- PROBLEM -
Starting at the top line and ending at the last, restate the records exactly.

____ THE INPUT

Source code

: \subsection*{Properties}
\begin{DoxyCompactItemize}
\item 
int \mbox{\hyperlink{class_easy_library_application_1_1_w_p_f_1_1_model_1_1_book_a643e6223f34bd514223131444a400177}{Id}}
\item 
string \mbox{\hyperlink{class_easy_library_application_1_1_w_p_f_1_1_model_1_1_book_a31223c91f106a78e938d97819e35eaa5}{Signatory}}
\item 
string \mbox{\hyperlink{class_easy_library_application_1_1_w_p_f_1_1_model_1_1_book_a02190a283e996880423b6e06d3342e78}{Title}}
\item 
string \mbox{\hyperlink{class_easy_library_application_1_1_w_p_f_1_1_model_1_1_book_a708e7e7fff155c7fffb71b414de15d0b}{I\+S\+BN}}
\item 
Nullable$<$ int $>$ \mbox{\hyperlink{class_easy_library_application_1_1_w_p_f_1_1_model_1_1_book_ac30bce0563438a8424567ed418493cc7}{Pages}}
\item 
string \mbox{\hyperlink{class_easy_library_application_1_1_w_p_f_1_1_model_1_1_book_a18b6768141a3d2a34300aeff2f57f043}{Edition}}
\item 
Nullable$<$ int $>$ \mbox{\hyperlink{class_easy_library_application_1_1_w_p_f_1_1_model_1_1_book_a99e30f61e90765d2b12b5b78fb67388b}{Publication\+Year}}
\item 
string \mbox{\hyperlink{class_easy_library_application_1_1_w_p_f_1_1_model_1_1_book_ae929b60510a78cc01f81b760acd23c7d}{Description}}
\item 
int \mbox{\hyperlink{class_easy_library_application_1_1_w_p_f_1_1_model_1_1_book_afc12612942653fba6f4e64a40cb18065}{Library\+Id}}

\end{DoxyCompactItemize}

________

- RESPONSE AREA -
Source code

: \subsection*{Properties}
\begin{DoxyCompactItemize}
\item 
int \mbox{\hyperlink{class_easy_library_application_1_1_w_p_f_1_1_model_1_1_book_a643e6223f34bd514223131444a400177}{Id}}
\item 
string \mbox{\hyperlink{class_easy_library_application_1_1_w_p_f_1_1_model_1_1_book_a31223c91f106a78e938d97819e35eaa5}{Signatory}}
\item 
string \mbox{\hyperlink{class_easy_library_application_1_1_w_p_f_1_1_model_1_1_book_a02190a283e996880423b6e06d3342e78}{Title}}
\item 
string \mbox{\hyperlink{class_easy_library_application_1_1_w_p_f_1_1_model_1_1_book_a708e7e7fff155c7fffb71b414de15d0b}{I\+S\+BN}}
\item 
Nullable$<$ int $>$ \mbox{\hyperlink{class_easy_library_application_1_1_w_p_f_1_1_model_1_1_book_ac30bce0563438a8424567ed418493cc7}{Pages}}
\item 
string \mbox{\hyperlink{class_easy_library_application_1_1_w_p_f_1_1_model_1_1_book_a18b6768141a3d2a34300aeff2f57f043}{Edition}}
\item 
Nullable$<$ int $>$ \mbox{\hyperlink{class_easy_library_application_1_1_w_p_f_1_1_model_1_1_book_a99e30f61e90765d2b12b5b78fb67388b}{Publication\+Year}}
\item 
string \mbox{\hyperlink{class_easy_library_application_1_1_w_p_f_1_1_model_1_1_book_ae929b60510a78cc01f81b760acd23c7d}{Description}}
\item 
int \mbox{\hyperlink{class_easy_library_application_1_1_w_p_f_1_1_model_1_1_book_afc12612942653fba6f4e64a40cb18065}{Library\+Id}}

\end{DoxyCompactItemize}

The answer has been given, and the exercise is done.